### WHAT IS BEING ASKED:
Count up the lines below where the word "boxGridScaling" shows up, and respond with the number alone.

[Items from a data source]

┄┄┄┄┄┄

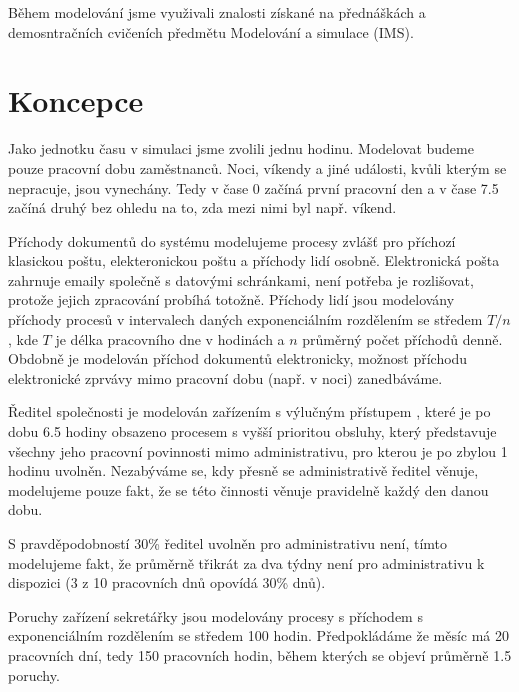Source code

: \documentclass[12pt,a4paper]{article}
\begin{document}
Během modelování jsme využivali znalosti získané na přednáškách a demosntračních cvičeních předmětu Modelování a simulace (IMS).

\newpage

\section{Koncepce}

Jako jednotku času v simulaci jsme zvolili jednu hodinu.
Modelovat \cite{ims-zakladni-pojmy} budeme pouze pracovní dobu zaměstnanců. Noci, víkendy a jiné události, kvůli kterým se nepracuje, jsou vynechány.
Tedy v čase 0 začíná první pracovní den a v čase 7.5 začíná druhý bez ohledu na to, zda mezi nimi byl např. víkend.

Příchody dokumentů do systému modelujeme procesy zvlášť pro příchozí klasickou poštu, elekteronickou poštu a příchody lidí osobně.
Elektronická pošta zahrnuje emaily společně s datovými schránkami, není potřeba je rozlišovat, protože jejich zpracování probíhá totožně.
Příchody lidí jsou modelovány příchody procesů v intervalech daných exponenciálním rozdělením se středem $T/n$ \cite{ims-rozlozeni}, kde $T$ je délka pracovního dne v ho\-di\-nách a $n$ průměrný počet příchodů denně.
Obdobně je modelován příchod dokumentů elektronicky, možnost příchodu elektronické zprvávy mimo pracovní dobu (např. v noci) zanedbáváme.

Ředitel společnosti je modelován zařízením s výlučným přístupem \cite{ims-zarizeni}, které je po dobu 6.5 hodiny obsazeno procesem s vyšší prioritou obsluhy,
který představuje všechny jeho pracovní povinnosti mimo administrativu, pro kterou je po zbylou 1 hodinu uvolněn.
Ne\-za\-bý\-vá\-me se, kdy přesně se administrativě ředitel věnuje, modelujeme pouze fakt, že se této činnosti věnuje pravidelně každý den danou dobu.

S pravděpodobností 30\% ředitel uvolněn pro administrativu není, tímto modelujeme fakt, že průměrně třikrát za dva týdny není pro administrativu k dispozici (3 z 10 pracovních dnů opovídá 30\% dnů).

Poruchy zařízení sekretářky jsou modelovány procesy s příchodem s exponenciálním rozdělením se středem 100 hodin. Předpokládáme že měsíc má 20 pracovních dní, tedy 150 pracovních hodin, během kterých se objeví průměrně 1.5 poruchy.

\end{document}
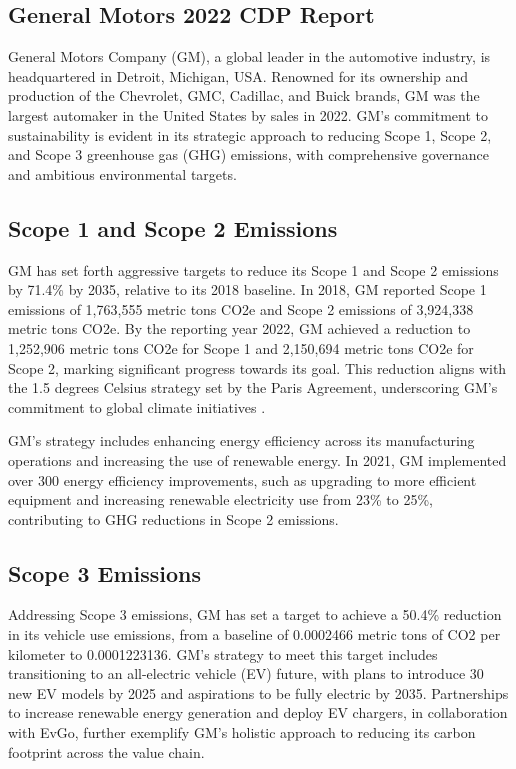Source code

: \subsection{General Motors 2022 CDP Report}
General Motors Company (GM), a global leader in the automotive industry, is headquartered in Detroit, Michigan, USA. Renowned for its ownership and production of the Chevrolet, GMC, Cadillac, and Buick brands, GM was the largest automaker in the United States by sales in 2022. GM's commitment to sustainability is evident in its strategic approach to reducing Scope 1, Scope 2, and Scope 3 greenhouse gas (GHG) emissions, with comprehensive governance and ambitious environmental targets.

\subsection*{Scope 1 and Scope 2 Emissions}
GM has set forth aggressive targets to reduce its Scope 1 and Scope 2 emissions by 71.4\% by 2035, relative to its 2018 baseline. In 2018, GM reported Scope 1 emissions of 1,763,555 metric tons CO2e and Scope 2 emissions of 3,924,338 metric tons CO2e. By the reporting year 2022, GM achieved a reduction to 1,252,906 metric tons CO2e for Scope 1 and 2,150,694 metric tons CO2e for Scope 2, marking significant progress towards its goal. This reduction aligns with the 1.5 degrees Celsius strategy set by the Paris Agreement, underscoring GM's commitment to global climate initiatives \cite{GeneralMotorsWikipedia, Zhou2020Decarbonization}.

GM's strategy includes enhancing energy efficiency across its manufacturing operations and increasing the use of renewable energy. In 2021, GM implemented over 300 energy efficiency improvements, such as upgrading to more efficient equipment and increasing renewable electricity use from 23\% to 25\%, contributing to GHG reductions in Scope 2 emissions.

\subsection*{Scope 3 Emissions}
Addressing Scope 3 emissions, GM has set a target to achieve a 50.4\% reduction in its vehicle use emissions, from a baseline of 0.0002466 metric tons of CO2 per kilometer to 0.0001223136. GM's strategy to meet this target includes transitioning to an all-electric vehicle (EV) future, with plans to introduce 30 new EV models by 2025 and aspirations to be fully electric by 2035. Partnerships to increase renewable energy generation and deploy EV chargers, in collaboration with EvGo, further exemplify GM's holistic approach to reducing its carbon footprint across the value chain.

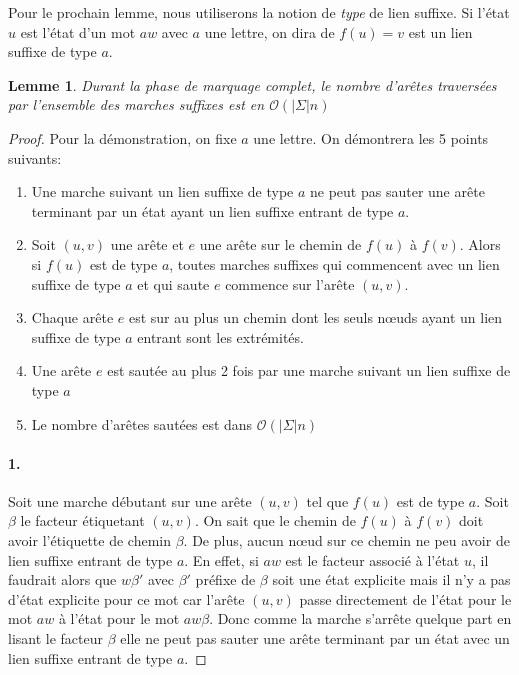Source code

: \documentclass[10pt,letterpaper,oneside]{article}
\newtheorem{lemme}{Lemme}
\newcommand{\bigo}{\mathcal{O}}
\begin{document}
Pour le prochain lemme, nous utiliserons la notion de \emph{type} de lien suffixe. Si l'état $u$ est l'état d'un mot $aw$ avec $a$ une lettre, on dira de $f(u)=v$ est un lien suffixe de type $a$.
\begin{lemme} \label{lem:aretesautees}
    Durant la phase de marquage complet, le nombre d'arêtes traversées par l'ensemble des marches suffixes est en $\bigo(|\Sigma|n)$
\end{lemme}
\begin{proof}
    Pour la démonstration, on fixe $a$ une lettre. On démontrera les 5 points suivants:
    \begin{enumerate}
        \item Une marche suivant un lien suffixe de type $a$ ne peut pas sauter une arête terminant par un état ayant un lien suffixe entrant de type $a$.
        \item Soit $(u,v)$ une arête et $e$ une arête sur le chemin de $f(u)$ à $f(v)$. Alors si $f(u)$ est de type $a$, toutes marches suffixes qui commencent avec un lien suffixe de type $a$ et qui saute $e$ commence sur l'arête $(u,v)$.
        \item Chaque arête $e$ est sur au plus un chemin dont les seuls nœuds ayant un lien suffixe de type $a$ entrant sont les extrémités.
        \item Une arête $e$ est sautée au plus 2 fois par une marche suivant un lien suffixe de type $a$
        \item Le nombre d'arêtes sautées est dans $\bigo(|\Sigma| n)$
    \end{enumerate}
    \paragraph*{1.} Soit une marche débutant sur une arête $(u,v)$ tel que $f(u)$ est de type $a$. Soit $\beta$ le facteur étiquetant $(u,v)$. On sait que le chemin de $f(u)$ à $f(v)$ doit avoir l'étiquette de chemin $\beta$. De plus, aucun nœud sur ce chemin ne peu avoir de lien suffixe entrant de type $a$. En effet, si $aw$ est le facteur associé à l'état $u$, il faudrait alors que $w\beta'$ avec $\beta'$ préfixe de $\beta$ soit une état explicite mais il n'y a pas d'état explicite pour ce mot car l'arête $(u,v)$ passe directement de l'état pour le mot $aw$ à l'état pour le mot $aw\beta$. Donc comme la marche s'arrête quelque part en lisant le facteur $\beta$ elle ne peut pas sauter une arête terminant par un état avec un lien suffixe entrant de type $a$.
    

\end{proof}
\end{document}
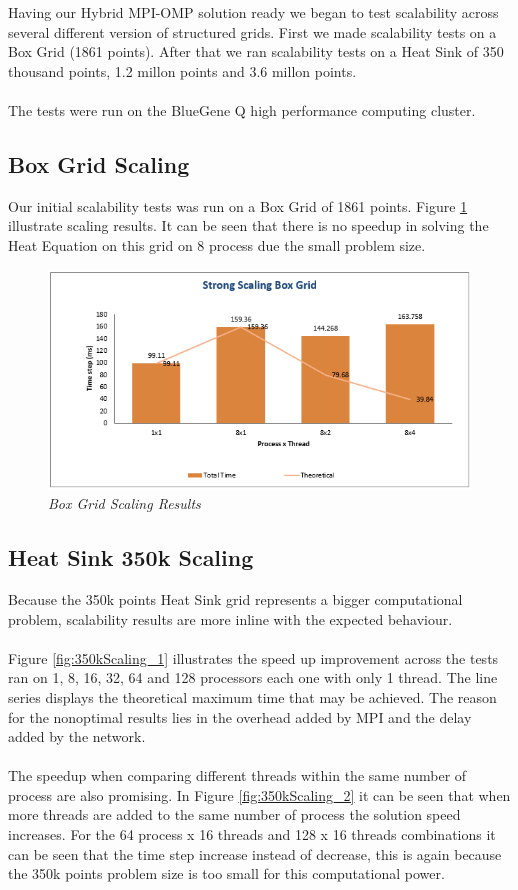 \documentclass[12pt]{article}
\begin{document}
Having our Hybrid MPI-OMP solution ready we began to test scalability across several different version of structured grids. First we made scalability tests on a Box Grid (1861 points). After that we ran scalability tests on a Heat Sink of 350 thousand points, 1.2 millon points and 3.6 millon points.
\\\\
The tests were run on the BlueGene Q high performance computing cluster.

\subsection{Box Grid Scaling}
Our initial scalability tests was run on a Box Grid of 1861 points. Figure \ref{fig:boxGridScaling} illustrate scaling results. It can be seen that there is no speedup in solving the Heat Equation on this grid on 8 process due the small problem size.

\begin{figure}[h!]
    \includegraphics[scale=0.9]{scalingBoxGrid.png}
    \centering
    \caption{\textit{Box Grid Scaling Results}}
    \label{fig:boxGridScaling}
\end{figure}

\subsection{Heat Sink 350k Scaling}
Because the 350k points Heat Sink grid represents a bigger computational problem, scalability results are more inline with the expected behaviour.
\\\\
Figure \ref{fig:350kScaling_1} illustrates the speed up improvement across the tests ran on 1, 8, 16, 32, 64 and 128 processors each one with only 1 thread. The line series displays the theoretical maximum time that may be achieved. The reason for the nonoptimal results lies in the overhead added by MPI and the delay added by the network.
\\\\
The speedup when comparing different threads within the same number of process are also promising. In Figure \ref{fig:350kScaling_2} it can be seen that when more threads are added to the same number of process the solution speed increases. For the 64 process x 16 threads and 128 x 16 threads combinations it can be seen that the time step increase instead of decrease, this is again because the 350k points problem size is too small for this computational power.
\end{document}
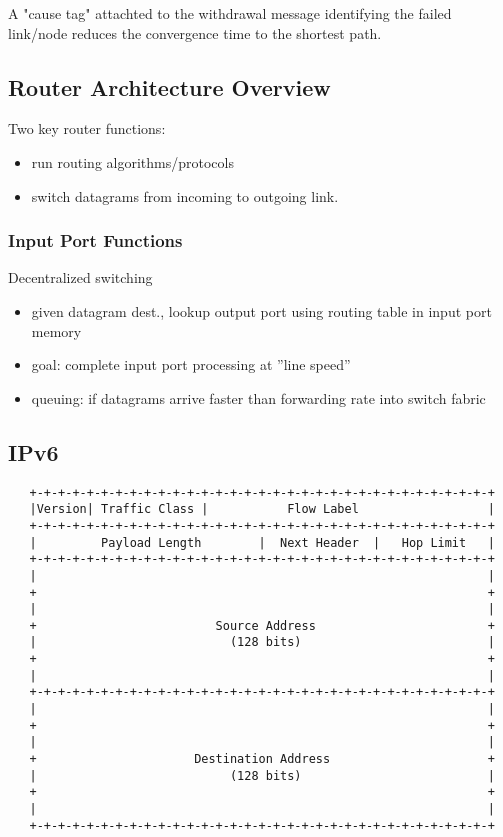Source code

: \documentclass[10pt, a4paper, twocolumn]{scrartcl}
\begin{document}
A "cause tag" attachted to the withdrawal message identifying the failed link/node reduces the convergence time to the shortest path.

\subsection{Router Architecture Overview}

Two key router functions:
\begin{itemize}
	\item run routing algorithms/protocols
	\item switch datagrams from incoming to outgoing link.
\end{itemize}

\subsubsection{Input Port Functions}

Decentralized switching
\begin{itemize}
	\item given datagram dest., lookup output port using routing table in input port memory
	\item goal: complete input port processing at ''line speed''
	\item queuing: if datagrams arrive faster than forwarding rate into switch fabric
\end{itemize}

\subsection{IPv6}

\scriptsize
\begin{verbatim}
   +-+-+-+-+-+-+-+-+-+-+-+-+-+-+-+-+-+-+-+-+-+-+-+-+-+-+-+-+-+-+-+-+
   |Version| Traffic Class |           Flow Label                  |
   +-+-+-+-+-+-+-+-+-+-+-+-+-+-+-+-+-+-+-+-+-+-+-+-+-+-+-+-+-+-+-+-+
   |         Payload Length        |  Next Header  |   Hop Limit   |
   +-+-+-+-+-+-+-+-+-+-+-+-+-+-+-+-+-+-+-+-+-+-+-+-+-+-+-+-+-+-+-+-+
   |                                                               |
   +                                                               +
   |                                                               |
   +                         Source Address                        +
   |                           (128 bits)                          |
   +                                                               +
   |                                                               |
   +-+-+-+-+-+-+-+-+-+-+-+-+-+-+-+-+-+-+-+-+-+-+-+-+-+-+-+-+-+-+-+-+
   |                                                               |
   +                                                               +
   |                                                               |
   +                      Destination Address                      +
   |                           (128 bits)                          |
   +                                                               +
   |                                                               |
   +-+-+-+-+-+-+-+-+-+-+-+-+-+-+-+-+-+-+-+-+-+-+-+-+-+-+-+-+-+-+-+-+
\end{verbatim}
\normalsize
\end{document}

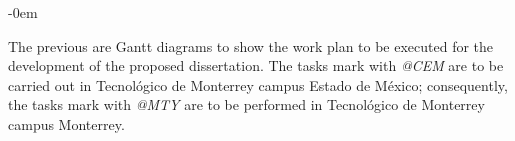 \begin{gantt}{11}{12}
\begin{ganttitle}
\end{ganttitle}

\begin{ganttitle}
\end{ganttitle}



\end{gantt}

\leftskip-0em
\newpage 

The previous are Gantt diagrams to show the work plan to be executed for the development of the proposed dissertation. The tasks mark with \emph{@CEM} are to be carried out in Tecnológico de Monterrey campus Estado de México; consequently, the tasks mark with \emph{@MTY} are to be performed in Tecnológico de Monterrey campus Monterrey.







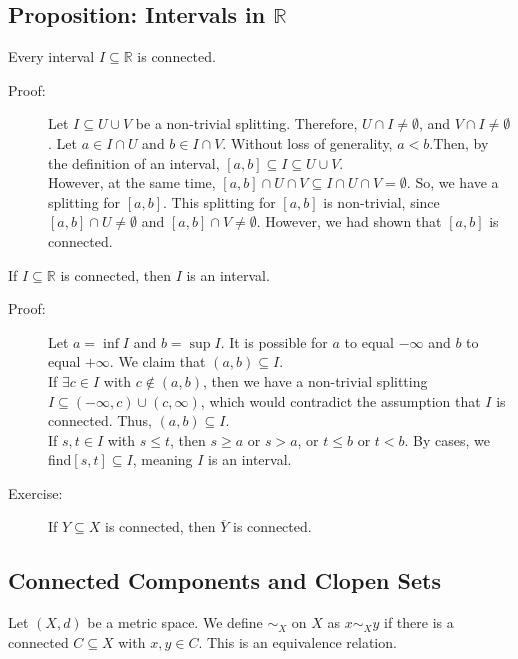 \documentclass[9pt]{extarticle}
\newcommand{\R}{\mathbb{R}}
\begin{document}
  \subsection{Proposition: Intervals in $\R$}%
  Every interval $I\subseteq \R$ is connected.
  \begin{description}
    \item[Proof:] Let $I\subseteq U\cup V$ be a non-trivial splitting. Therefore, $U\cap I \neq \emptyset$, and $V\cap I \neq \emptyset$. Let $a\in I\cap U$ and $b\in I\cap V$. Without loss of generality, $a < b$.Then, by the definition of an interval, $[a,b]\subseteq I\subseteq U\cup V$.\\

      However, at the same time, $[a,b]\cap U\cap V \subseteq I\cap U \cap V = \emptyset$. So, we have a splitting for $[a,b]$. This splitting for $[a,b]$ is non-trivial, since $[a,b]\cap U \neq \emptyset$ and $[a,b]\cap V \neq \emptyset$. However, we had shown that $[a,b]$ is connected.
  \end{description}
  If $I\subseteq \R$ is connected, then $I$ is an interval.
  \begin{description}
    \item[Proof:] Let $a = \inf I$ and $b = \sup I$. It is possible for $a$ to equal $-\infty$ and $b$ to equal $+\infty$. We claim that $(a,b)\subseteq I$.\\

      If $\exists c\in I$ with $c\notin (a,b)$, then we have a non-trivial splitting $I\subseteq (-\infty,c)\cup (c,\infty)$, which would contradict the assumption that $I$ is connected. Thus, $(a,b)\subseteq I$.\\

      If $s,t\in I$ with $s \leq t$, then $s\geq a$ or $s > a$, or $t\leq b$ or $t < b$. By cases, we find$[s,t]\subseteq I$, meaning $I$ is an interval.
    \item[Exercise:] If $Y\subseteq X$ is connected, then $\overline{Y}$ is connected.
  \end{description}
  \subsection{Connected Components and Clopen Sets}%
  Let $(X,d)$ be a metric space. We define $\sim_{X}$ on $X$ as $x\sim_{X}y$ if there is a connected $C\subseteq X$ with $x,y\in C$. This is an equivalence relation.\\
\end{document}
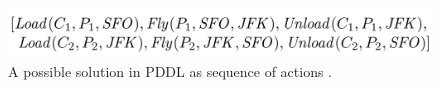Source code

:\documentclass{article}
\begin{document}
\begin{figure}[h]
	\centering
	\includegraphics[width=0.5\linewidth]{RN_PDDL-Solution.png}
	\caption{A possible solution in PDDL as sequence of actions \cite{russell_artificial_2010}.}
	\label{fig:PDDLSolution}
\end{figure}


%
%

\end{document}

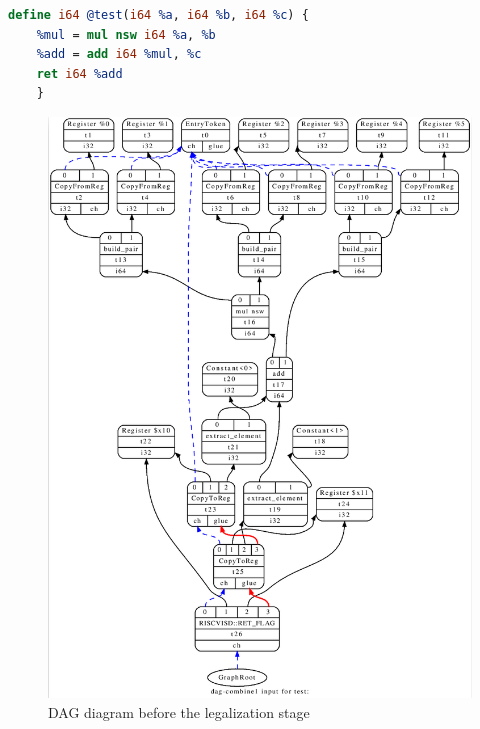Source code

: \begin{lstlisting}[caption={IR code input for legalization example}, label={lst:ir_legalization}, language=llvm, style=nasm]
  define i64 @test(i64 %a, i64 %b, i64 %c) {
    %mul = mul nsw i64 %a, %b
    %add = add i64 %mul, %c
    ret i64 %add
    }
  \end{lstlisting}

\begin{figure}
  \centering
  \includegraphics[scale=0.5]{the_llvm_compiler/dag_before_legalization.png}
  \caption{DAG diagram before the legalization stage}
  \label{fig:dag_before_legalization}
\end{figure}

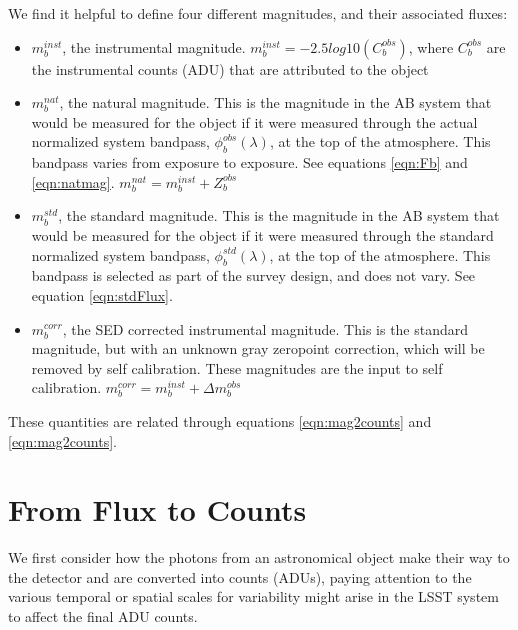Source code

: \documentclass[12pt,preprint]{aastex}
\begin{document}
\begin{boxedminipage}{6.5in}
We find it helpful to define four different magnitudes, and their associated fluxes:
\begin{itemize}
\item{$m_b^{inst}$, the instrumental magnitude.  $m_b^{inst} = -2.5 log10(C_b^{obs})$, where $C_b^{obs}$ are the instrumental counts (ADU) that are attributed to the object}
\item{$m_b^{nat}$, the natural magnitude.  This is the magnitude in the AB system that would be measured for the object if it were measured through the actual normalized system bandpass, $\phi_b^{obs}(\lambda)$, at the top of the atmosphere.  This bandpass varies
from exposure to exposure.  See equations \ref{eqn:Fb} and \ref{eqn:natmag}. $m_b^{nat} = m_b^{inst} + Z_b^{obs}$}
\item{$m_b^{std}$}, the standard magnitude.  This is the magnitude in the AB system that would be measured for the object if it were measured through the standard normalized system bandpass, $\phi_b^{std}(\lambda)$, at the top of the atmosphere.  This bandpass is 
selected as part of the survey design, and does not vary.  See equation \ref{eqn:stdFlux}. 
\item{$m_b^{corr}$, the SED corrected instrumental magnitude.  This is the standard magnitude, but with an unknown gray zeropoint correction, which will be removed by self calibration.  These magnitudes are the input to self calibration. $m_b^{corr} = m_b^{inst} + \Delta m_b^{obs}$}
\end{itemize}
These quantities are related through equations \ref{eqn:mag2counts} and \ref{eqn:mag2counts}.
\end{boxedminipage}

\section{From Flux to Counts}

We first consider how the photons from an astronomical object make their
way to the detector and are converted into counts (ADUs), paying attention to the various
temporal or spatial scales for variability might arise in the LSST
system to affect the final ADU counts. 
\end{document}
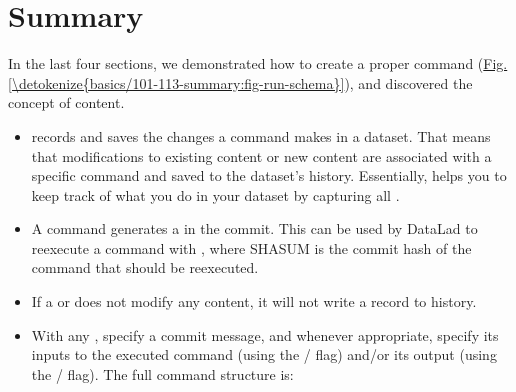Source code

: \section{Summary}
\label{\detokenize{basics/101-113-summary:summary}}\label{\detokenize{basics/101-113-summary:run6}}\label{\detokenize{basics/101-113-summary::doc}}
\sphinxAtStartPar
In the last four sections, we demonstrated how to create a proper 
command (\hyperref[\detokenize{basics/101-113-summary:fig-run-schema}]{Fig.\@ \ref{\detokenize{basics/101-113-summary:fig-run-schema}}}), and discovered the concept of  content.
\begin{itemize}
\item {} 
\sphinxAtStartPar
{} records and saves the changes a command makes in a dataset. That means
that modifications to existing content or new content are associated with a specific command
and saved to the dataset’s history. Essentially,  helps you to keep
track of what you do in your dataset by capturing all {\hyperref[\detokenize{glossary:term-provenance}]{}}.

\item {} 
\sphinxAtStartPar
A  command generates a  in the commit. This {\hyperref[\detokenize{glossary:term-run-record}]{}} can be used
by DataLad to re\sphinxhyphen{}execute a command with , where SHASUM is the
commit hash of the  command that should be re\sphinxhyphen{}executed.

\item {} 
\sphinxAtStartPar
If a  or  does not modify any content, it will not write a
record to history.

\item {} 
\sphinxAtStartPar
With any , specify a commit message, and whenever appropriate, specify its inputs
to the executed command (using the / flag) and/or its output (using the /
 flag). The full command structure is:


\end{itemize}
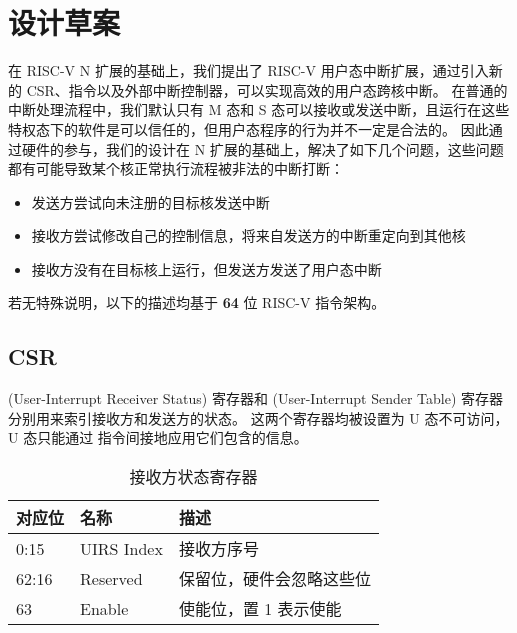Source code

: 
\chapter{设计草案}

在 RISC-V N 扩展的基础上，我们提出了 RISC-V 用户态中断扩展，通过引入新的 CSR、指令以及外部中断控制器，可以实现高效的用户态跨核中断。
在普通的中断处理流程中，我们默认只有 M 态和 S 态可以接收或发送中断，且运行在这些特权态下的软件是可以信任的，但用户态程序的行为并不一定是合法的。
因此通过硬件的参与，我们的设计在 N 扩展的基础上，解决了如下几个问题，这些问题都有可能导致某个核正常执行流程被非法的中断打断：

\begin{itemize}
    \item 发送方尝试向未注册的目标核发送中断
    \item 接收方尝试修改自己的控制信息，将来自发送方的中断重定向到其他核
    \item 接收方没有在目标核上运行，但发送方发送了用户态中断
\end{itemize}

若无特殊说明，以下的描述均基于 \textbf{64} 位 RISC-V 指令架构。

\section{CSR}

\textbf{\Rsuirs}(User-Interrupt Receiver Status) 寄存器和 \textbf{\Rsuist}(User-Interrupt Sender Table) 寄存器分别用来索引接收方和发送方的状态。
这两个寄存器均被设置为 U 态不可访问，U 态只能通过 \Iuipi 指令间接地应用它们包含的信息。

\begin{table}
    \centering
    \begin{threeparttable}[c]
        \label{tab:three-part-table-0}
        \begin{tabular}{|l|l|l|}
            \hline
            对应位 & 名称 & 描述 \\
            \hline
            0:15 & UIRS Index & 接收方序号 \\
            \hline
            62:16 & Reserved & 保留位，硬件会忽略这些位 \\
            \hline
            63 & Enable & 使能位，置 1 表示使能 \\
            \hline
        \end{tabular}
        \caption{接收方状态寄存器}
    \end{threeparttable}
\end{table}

┄┄┄┄┄┄

### EXERCISE OUTPUT:
2